Der Oberste Gerichtshof hat am 5. Mai 2021 durch den Senatspräsidenten des Obersten Gerichtshofs Hon.-Prof. Dr. Kirchbacher als Vorsitzenden sowie den Hofrat des Obersten Gerichtshofs Mag. Lendl und die Hofrätinnen des Obersten Gerichtshofs Dr. Michel-Kwapinski, Mag. Fürnkranz, und Dr. Mann in der Strafsache gegen M***** D***** und eine andere Angeklagte wegen des Verbrechens der absichtlichen schweren Körperverletzung nach §§ 15, 87 Abs 1 StGB und weiterer strafbarer Handlungen über die Nichtigkeitsbeschwerden und die Berufungen der Angeklagten M***** D***** und N***** S***** gegen das Urteil des Landesgerichts Innsbruck als Schöffengericht vom 29. Oktober 2020, GZ 34 Hv 72/20f-17, nach Anhörung der Generalprokuratur nichtöffentlich (§ 62 Abs 1 zweiter Satz OGH-Geo 2019) den

Beschluss

gefasst:

Spruch

Die Nichtigkeitsbeschwerden werden zurückgewiesen.

Zur Entscheidung über die Berufungen werden die Akten dem Oberlandesgericht Innsbruck zugeleitet.

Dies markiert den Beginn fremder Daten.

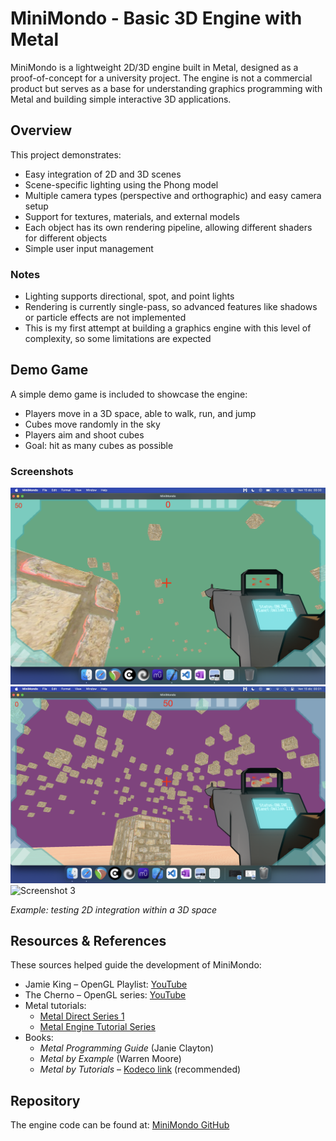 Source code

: # MiniMondo - Basic 3D Engine with Metal

MiniMondo is a lightweight 2D/3D engine built in Metal, designed as a proof-of-concept for a university project. The engine is not a commercial product but serves as a base for understanding graphics programming with Metal and building simple interactive 3D applications.

## Overview

This project demonstrates:

- Easy integration of 2D and 3D scenes
- Scene-specific lighting using the Phong model
- Multiple camera types (perspective and orthographic) and easy camera setup
- Support for textures, materials, and external models
- Each object has its own rendering pipeline, allowing different shaders for different objects
- Simple user input management

### Notes

- Lighting supports directional, spot, and point lights
- Rendering is currently single-pass, so advanced features like shadows or particle effects are not implemented
- This is my first attempt at building a graphics engine with this level of complexity, so some limitations are expected

## Demo Game

A simple demo game is included to showcase the engine:

- Players move in a 3D space, able to walk, run, and jump
- Cubes move randomly in the sky
- Players aim and shoot cubes
- Goal: hit as many cubes as possible

### Screenshots

![Screenshot 1](image_from_minimondo_1.png)  
![Screenshot 2](image_from_minimondo_2.png)  
![Screenshot 3](image_from_minimondo_3.png)  

*Example: testing 2D integration within a 3D space*

## Resources & References

These sources helped guide the development of MiniMondo:

- Jamie King – OpenGL Playlist: [YouTube](https://youtu.be/6c1QYZAEP2M?feature=shared)
- The Cherno – OpenGL series: [YouTube](https://youtu.be/W3gAzLwfIP0?feature=shared)
- Metal tutorials:
  - [Metal Direct Series 1](https://youtu.be/zdKQ-I8o1GQ?feature=shared)
  - [Metal Engine Tutorial Series](https://youtu.be/PcA-VAybgIQ?feature=shared)
- Books:
  - *Metal Programming Guide* (Janie Clayton)
  - *Metal by Example* (Warren Moore)
  - *Metal by Tutorials* – [Kodeco link](https://www.kodeco.com/books/metal-by-tutorials/v2.0) (recommended)

## Repository

The engine code can be found at: [MiniMondo GitHub](https://github.com/GraphicAudioCoder/MiniMondo)
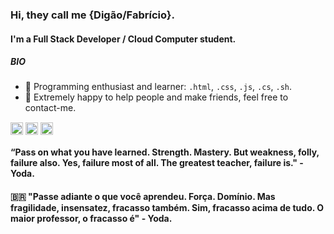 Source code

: 
### Hi, they call me {Digão/Fabrício}. 

#### I'm a Full Stack Developer / Cloud Computer student.

##### BIO
- 🌱 Programming enthusiast and learner: `.html`, `.css`, `.js`, `.cs`, `.sh`.
- 🤝 Extremely happy to help people and make friends, feel free to contact-me.

<a href="https://t.me/fabrjcio" target="blank"><img align="center" src="https://raw.githubusercontent.com/fadetobash/fadetobash/1dd31af03e6852073519712a4a27852b97efd2d3/assets/telegram.svg" alt="fabricio.sousa#3979" height="20" width="20" /></a>
<a href="https://discord.gg/fabricio.sousa#3979" target="blank"><img align="center" src="https://raw.githubusercontent.com/fadetobash/fadetobash/ee09c1825a9767153fe975e3eac277efcd175360/assets/discord.svg" alt="fabricio.sousa#3979" height="20" width="20" /></a>
<a href="mailto:fabrjcio@gmail.com" target="blank"><img align="center" src="https://raw.githubusercontent.com/fadetobash/fadetobash/ee09c1825a9767153fe975e3eac277efcd175360/assets/gmail.svg" alt="fabricio.sousa#3979" height="20" width="20" /></a>
</p>

#### “Pass on what you have learned. Strength. Mastery. But weakness, folly, failure also. Yes, failure most of all. The greatest teacher, failure is." - Yoda.

#### :brazil: "Passe adiante o que você aprendeu. Força. Domínio. Mas fragilidade, insensatez, fracasso também. Sim, fracasso acima de tudo. O maior professor, o fracasso é" - Yoda.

Den Angeklagten fallen auch die Kosten des bisherigen Rechtsmittelverfahrens zur Last.

Text

Gründe:

[1]       Mit dem angefochtenen Urteil wurden – soweit für die Erledigung der Nichtigkeitsbeschwerden relevant –M***** D***** des Verbrechens der schweren Körperverletzung nach § 84 Abs 4 StGB (I./) sowie N***** S***** des Vergehens der Körperverletzung nach § 83 Abs 1 StGB (II./) und des Verbrechens der absichtlichen schweren Körperverletzung nach §§ 15, 87 [US 18 f: Abs 1] StGB (III./) schuldig erkannt.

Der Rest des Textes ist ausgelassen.